BRIEF: Bring together every line in the data that includes "lines".

*** PROVIDED INFORMATION

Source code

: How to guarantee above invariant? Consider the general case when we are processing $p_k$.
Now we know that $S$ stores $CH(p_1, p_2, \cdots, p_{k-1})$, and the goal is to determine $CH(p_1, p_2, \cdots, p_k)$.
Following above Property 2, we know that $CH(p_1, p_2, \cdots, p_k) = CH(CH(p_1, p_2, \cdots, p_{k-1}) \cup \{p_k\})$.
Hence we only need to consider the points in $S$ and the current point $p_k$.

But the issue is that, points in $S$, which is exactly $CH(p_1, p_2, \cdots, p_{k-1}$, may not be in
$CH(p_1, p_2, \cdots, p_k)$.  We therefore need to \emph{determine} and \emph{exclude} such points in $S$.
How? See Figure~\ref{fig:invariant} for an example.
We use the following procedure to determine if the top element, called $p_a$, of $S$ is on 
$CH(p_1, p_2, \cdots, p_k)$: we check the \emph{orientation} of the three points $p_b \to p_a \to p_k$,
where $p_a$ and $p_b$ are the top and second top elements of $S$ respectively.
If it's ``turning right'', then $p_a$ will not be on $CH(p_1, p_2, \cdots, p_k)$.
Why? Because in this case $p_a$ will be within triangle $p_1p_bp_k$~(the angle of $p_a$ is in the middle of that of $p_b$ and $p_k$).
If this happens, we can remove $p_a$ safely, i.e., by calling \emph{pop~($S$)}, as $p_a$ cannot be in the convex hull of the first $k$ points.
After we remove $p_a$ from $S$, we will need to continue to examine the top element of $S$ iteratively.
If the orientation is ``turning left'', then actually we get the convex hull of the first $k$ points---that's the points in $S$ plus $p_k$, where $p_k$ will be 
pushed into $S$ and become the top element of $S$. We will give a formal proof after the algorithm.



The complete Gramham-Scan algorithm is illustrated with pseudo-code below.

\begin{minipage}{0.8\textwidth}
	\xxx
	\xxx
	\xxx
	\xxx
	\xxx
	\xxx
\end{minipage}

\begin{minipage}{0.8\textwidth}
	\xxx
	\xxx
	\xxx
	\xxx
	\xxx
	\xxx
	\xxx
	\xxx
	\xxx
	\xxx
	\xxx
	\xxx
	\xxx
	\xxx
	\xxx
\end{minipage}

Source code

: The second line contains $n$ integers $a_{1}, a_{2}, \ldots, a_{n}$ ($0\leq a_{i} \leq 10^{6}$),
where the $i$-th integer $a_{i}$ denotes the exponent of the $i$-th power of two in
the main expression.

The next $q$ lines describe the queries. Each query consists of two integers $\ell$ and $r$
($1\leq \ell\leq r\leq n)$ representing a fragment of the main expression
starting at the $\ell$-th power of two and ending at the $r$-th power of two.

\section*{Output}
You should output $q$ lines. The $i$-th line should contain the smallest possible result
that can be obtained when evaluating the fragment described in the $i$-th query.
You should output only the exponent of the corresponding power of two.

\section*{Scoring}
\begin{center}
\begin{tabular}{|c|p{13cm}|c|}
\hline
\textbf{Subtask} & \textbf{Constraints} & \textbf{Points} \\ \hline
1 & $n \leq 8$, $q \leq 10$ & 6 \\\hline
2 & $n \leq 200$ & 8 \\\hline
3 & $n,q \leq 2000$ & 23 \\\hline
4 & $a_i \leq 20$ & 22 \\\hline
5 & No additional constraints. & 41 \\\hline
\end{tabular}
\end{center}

******

ANSWER BOX:
The next $q$ lines describe the queries. Each query consists of two integers $\ell$ and $r$
You should output $q$ lines. The $i$-th line should contain the smallest possible result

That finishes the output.